▶ [PROBLEM DESCRIPTION]: Work out the number of lines below containing the word "테스트만" and give nothing besides it.

Data records
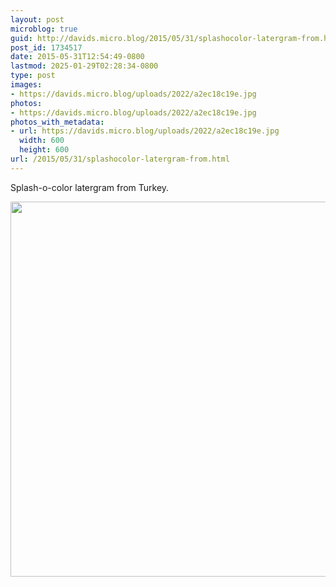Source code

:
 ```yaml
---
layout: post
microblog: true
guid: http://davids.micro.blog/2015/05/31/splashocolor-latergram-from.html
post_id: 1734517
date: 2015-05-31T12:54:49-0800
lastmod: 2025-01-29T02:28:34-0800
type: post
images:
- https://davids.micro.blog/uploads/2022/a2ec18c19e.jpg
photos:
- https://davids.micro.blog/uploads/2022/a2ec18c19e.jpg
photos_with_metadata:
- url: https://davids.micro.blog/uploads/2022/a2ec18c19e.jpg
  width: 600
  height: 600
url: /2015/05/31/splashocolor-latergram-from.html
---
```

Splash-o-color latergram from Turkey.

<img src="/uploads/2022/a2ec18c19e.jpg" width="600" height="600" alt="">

* * *

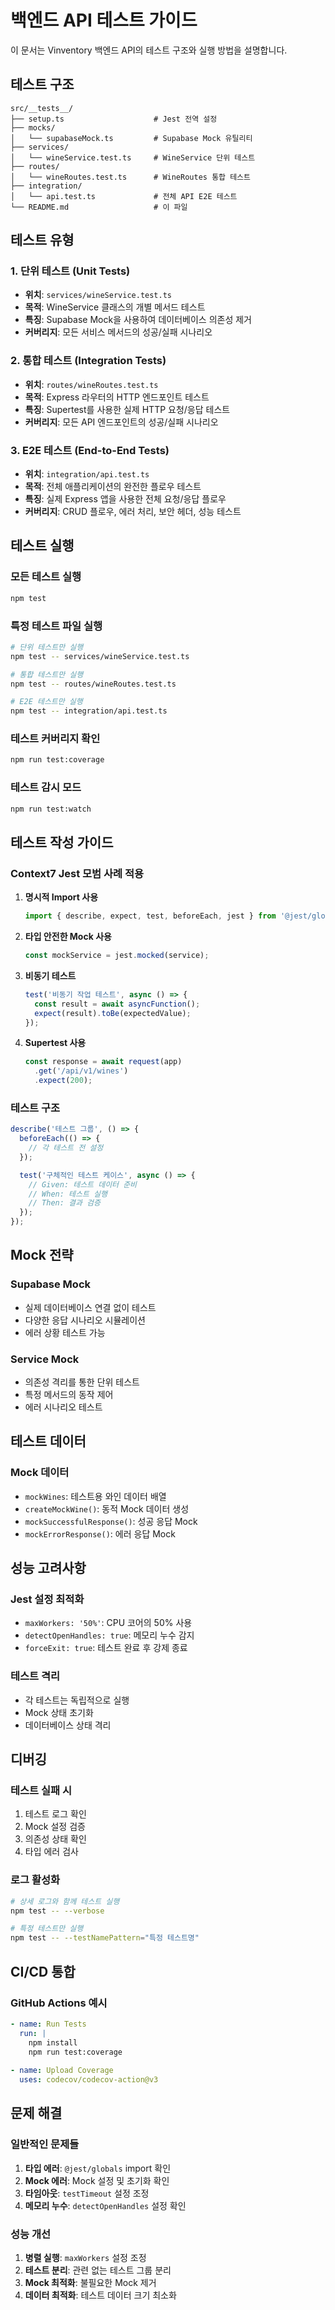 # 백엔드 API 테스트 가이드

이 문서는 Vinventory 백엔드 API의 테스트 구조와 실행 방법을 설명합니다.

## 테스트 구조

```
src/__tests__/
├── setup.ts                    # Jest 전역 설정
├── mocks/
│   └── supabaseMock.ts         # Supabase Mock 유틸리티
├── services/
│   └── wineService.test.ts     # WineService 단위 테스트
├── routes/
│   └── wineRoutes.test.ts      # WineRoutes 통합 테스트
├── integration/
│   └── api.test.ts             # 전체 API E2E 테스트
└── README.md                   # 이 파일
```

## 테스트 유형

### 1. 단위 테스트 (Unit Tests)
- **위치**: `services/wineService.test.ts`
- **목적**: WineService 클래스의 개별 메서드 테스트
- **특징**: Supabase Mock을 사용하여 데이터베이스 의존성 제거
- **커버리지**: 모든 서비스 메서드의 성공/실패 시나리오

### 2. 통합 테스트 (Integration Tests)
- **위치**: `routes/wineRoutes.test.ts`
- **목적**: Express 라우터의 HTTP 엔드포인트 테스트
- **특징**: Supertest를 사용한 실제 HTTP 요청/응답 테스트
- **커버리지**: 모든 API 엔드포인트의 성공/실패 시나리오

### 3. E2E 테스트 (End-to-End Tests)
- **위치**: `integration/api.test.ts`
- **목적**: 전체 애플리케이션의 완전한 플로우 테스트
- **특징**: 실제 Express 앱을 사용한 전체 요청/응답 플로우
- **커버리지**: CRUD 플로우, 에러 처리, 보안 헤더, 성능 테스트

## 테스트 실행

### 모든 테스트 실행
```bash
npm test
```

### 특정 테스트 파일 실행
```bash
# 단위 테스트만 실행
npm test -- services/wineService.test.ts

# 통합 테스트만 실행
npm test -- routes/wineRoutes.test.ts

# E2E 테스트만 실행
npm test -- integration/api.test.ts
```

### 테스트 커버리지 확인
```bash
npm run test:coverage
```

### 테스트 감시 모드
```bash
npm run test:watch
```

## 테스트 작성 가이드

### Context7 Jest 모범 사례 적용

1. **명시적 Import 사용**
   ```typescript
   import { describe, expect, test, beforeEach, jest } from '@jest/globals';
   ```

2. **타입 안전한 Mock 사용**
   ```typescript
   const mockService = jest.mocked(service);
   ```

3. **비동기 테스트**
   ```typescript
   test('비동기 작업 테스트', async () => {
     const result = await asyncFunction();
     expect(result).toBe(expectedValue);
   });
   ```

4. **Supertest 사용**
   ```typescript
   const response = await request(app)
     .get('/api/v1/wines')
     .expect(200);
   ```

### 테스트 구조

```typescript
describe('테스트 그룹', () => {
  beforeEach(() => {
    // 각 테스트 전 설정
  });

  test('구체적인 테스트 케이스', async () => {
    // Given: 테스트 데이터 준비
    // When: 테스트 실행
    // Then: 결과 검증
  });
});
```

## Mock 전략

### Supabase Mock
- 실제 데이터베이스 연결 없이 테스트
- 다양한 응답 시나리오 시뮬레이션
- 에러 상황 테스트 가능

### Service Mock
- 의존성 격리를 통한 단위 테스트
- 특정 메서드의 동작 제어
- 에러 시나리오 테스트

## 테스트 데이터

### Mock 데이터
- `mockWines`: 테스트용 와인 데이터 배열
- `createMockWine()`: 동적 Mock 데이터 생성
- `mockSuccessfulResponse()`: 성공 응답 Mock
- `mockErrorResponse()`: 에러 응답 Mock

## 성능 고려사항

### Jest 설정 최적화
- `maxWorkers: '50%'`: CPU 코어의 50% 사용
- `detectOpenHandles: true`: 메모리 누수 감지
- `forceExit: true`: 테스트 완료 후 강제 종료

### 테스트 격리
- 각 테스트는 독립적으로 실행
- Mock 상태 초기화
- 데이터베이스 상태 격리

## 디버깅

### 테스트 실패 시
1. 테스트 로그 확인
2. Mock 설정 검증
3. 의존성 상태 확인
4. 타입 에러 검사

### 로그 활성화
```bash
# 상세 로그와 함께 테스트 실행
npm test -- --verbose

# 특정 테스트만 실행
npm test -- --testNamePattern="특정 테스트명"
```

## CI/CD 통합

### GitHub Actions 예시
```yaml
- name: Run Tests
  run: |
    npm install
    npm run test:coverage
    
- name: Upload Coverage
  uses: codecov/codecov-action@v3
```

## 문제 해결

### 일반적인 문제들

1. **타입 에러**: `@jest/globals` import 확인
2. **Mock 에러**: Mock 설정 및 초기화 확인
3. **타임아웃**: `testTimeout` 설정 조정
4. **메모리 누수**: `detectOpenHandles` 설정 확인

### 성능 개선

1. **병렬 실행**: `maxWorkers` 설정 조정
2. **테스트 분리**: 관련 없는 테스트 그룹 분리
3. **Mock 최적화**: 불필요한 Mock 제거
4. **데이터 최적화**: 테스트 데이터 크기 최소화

▶ [ANSWER]: 4